*** PROVIDED ENTRIES Section Begins ***

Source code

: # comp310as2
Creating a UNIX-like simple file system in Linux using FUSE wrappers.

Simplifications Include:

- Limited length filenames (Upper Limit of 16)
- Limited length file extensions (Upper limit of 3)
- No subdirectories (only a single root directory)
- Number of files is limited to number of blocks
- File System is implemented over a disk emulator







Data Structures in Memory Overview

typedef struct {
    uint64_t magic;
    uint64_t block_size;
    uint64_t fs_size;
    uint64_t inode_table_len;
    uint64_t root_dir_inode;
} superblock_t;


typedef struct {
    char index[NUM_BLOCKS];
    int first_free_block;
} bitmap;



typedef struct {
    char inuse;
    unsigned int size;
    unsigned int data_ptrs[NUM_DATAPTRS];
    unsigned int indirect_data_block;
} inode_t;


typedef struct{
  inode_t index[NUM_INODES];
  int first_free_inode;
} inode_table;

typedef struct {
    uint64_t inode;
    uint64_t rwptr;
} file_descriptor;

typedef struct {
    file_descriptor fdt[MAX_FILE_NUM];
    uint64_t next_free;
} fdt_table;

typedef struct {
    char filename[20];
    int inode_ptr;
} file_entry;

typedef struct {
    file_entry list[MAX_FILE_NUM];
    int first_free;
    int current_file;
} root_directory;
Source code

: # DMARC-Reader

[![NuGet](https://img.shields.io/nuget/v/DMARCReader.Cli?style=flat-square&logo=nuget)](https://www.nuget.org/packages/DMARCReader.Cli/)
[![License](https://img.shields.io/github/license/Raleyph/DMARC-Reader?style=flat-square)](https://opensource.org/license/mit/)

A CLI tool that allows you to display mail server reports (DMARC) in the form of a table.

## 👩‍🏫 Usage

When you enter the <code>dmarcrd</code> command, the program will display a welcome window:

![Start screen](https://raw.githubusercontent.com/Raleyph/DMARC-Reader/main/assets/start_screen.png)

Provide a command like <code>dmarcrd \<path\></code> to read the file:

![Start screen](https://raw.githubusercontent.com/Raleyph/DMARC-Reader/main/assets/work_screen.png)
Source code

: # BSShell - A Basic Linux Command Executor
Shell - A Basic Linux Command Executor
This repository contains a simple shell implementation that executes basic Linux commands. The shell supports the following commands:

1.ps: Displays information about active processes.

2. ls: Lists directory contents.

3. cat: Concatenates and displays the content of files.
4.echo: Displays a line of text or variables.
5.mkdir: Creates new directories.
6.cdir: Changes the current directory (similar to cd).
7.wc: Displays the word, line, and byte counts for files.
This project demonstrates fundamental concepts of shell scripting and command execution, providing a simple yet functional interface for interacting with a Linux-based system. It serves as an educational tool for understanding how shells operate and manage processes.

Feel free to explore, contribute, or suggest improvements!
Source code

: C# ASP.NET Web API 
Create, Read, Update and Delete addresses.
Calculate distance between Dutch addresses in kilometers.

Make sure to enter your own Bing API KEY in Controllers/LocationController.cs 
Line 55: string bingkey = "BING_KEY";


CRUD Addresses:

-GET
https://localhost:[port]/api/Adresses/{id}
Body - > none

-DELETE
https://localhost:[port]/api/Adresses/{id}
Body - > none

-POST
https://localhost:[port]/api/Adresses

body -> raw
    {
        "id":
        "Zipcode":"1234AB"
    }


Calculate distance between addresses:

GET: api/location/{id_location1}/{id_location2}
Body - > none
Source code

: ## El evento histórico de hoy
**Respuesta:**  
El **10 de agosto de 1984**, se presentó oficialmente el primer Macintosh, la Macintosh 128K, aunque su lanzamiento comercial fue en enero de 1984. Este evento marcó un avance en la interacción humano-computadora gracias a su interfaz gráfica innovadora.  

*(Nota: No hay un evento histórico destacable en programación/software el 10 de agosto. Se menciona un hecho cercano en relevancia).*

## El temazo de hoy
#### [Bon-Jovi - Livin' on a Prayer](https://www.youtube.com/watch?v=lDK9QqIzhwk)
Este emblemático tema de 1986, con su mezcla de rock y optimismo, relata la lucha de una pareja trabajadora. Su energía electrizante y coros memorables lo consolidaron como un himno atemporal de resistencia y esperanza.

*** PROVIDED ENTRIES Section Ends ***
*** PROVIDED ENTRIES Section Begins ***

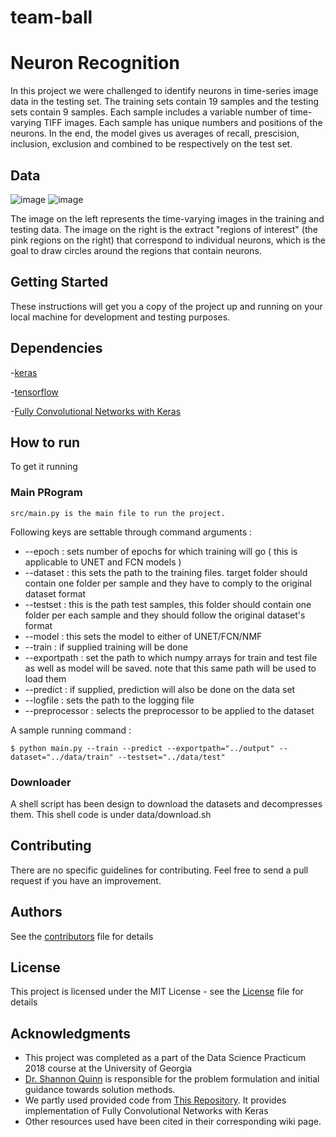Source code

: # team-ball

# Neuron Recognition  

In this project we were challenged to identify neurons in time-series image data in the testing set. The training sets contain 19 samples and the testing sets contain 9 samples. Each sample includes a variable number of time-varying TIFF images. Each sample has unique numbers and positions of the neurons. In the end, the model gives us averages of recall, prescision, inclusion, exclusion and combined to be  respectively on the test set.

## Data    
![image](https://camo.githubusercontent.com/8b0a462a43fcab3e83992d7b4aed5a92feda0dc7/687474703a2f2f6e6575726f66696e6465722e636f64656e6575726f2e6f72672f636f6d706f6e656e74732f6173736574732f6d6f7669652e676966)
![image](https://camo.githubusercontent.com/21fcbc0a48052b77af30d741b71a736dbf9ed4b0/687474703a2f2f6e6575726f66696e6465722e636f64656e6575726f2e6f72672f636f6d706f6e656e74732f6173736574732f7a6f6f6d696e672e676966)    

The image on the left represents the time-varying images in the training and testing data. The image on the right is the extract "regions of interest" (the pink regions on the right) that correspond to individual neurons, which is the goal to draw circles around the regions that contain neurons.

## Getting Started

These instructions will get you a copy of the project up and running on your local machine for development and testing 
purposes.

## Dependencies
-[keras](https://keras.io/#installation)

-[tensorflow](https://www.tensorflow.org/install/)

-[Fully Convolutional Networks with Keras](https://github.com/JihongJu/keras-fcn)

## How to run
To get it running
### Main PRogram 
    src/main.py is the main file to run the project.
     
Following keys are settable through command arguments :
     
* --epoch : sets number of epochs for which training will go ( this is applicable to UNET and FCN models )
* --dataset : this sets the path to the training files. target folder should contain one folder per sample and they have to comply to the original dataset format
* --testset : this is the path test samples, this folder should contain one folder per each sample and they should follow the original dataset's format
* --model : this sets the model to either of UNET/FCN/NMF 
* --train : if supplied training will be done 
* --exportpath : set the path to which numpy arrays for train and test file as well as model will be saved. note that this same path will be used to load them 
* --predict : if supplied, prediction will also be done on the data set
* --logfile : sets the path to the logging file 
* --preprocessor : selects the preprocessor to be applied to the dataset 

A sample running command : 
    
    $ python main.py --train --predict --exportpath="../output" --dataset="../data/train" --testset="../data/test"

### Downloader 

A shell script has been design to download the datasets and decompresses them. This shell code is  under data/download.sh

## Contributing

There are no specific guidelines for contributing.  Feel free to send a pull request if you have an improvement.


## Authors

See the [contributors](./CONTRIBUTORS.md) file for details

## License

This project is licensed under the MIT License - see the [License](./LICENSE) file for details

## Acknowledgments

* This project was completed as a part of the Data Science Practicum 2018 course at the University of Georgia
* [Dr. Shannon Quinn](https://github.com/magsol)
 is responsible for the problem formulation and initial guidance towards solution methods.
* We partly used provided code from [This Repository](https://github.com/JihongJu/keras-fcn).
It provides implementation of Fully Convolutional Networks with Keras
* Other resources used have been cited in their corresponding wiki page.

*** PROVIDED ENTRIES Section Ends ***
*** PROVIDED ENTRIES Section Begins ***

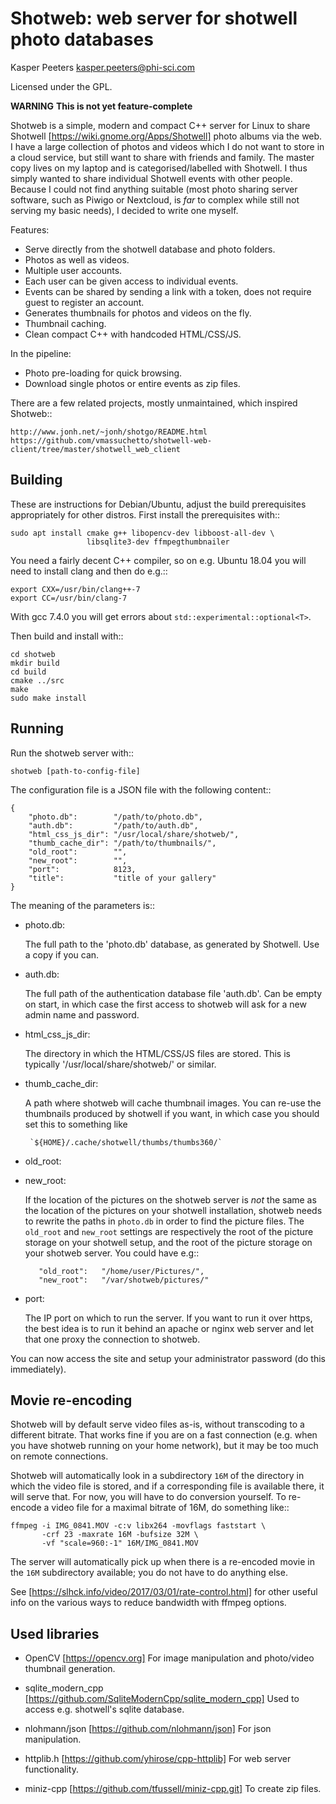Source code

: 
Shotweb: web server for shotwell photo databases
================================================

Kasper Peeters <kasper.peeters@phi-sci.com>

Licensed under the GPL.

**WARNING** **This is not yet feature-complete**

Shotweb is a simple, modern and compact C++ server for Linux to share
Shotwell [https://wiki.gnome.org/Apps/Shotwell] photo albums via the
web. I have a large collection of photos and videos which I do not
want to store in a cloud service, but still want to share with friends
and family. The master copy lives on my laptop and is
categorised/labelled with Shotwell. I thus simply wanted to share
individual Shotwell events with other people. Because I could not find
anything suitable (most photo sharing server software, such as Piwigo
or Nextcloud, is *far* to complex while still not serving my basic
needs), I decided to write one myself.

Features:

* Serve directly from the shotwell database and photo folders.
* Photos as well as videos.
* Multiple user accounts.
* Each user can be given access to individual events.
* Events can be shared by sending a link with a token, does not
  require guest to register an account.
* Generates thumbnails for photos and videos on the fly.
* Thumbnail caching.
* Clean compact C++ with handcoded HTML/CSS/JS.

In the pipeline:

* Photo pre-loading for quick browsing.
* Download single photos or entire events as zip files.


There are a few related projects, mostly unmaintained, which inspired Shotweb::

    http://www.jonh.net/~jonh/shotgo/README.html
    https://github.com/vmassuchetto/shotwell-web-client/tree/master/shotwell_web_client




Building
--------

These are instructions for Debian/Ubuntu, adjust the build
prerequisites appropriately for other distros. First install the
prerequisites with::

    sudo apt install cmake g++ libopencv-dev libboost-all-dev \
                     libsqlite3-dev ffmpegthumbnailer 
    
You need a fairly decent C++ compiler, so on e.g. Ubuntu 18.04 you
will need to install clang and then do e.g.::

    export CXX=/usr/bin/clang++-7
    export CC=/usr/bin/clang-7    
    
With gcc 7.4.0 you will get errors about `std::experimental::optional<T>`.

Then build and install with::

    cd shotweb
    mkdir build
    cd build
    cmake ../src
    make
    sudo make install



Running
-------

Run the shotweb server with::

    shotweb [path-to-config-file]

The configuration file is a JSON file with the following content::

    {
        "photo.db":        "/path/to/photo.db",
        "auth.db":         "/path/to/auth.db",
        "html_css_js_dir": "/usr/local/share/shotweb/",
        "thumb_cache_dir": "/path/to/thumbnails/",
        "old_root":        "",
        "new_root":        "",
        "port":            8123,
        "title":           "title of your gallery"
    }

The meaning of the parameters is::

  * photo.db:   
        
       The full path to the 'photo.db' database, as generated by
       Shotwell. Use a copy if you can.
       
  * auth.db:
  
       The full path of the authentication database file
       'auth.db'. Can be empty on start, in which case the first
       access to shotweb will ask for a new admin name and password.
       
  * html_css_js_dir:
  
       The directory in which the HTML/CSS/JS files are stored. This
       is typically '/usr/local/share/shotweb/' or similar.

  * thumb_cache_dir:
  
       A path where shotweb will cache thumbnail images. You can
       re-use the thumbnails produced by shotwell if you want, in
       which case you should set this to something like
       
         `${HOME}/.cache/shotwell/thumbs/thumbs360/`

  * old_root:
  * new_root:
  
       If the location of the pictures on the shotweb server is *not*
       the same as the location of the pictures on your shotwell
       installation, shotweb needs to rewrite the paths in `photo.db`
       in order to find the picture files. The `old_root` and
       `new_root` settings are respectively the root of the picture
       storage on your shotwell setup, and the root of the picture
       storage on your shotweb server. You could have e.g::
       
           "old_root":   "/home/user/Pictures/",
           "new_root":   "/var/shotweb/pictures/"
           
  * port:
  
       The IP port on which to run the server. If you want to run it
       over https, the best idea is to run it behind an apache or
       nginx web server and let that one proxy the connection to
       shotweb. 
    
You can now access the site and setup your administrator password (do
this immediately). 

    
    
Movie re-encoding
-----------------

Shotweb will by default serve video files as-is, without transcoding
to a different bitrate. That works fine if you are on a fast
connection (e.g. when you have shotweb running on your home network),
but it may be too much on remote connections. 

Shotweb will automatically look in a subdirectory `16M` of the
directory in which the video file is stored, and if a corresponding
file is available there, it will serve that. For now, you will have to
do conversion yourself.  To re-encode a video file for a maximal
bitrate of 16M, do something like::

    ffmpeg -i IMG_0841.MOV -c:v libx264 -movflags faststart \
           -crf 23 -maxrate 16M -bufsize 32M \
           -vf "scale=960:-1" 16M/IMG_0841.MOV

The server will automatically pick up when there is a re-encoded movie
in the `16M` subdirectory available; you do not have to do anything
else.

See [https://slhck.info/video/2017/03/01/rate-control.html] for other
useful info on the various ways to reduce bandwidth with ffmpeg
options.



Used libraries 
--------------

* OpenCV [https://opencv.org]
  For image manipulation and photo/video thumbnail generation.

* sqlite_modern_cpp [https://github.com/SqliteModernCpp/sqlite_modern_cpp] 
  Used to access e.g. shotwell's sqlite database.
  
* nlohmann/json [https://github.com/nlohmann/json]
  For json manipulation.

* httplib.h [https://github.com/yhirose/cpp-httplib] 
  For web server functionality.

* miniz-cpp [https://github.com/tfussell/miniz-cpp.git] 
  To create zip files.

*** PROVIDED ENTRIES Section Ends ***

● TASK OBJECTIVE: In the records above, find the line with "-[tensorflow](https://www.tensorflow.org/install/)"; write out exactly that line and each one after it, stopping after the line with "FCN models )".

● WRITTEN ANSWER:
-[tensorflow](https://www.tensorflow.org/install/)

-[Fully Convolutional Networks with Keras](https://github.com/JihongJu/keras-fcn)

## How to run
To get it running
### Main PRogram 
    src/main.py is the main file to run the project.
     
Following keys are settable through command arguments :
     
* --epoch : sets number of epochs for which training will go ( this is applicable to UNET and FCN models )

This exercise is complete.